JARPNIIは、国際捕鯨取締条約に基づいて当研究所が政府の許可を受けて実施しており、 2000年より2年間の予備調査を経て、2002年より本格調査を実施しています。本年調査計画の概要は以下のとおりです。
(1) 鯨類の摂餌生態、生態系における役割の解明
(2) 鯨類及び海洋生態系における海洋汚染の影響の把握
(3) 鯨類の系群構造の解明
2.2 調査期間(日新丸船団):
平成22年6月9日に日新丸は土生港より、勇新丸及び第二勇新丸は下関港より出港し、合流後、捕獲調査を開始します。帰港は現在のところ8月下旬頃を予定しています。同様に、独立行政法人 水産総合研究センター所属の調査船北光丸は、7月21日に釧路港を出港して、捕獲調査船団と連携をとりながら餌環境調査を実施し、8月11日に釧路港に入港する予定です。
捕獲調査とは別に、第三勇新丸が目視調査に従事するため、6月9日に下関港を出港して、7月18日に塩釜港に入港する予定です。

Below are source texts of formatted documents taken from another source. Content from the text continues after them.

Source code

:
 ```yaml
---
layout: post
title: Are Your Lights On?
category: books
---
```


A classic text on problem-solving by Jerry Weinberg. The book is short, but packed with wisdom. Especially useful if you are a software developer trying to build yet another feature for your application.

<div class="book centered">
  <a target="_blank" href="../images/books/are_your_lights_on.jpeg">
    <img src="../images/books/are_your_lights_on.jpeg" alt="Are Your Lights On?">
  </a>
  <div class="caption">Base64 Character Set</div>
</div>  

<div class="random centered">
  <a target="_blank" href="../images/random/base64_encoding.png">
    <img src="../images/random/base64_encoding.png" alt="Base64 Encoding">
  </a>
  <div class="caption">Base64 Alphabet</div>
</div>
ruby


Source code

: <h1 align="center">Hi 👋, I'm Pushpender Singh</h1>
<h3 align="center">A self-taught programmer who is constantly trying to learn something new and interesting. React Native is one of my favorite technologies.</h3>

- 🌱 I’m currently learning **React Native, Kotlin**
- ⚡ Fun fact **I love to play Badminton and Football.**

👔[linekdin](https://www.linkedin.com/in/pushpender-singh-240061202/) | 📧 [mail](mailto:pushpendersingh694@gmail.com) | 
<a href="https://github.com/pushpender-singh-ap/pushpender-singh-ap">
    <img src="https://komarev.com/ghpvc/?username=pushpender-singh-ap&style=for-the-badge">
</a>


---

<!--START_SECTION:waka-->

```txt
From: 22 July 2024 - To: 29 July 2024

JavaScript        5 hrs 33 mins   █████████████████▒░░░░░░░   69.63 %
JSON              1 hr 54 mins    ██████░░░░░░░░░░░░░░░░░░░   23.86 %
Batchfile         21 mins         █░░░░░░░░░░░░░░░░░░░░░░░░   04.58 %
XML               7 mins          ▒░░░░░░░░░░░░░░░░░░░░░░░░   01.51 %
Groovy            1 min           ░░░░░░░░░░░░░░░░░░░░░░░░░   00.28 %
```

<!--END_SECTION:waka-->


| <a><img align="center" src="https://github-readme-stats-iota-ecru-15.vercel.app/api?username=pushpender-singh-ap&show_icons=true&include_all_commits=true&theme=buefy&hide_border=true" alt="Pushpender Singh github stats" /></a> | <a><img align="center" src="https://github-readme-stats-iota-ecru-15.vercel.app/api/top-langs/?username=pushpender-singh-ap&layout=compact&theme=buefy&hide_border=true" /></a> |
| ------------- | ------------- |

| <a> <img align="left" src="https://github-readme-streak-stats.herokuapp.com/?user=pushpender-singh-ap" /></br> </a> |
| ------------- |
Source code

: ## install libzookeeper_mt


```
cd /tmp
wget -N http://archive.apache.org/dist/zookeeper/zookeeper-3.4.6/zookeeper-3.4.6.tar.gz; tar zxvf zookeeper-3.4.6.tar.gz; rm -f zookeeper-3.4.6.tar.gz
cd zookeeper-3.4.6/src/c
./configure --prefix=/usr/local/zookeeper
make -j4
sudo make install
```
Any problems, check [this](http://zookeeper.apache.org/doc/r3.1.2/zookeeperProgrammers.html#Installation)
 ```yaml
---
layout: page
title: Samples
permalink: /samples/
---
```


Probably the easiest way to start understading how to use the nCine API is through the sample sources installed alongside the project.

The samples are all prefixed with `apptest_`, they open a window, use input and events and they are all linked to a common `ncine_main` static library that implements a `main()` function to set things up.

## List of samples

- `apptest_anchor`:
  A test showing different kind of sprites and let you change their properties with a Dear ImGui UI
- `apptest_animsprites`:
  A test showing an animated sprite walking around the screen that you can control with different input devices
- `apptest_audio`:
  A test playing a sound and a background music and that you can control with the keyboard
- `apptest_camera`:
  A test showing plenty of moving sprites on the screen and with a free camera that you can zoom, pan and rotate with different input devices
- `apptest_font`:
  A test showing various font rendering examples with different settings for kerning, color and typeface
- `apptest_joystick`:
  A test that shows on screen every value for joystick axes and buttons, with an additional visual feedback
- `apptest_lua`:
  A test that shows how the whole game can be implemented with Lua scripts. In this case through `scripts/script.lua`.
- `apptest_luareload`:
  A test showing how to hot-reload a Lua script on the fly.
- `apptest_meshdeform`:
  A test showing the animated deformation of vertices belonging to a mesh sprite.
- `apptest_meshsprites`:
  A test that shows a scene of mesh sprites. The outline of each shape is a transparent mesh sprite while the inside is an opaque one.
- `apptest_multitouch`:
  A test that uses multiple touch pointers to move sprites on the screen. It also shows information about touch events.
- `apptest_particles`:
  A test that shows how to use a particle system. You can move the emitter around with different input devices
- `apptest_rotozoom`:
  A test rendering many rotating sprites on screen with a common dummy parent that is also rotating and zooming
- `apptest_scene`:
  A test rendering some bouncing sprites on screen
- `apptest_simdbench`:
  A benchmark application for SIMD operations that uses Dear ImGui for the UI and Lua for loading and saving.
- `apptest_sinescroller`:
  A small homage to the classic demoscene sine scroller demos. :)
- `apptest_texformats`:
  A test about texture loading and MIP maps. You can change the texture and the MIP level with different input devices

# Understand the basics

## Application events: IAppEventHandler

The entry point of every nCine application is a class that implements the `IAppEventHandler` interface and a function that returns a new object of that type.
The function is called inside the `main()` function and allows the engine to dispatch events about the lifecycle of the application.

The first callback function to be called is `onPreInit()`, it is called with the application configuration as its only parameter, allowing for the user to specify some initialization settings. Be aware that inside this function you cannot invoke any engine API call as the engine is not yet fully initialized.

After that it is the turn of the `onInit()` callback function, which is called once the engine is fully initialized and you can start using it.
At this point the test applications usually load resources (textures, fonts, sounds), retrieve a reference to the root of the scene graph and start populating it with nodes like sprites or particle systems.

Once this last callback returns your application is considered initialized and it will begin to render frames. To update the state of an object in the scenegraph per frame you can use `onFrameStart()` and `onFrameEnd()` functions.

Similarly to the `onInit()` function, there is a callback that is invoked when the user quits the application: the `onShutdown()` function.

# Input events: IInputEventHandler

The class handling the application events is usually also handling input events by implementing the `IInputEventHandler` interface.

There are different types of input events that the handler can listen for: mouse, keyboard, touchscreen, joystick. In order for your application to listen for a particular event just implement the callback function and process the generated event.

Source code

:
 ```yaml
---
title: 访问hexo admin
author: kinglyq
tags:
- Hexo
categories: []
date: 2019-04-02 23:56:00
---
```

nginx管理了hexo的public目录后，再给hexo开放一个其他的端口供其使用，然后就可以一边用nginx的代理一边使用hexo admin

北緯35度以北、日本沿岸から東経170度までの北西太平洋(7、8、及び9海区)の一部海域
調査団長 安永 玄太((財)日本鯨類研究所 研究部 生態系研究室主任研究員)
日本鯨類研究所より 安永 玄太 他6名
遠洋水産研究所より 渡邊 光 他4名
調査母船 日 新 丸 ( 8,044トン 小川 知之 船長以下119名)
目視採集船 勇 新 丸 ( 720トン 廣瀬 喜代治 船長以下20名)
目視採集船 第二勇新丸 ( 747トン 佐々木 安昭 船長以下20名)
多目的船 第三勇新丸 ( 742トン 小宮 博幸 船長以下18名)
餌環境調査船 北 光 丸 ( 1,246トン 戸石 清二 船長以下24名)
本調査において予定されている標本数は次の通りです。
ミンククジラ 100頭
イワシクジラ 100頭
ニタリクジラ 50頭
マッコウクジラ 10頭
財団法人 日本鯨類研究所
独立行政法人 水産総合研究センター 遠洋水産研究所
(参考) 国際捕鯨取締条約第8条(抜粋)
1.この条約の規定にかかわらず、締約政府は、同政府が適当と認める数の制限及び他の条件に従って自国民のいずれかが科学的研究のために鯨を捕獲し、殺し、及び処理することを認可する特別許可書をこれに与えることができる。
2.前記の特別許可書に基づいて捕獲した鯨は、実行可能な限り加工し、また、取得金は、許可を与えた政府の発給した指令書に従って処分しなければならない。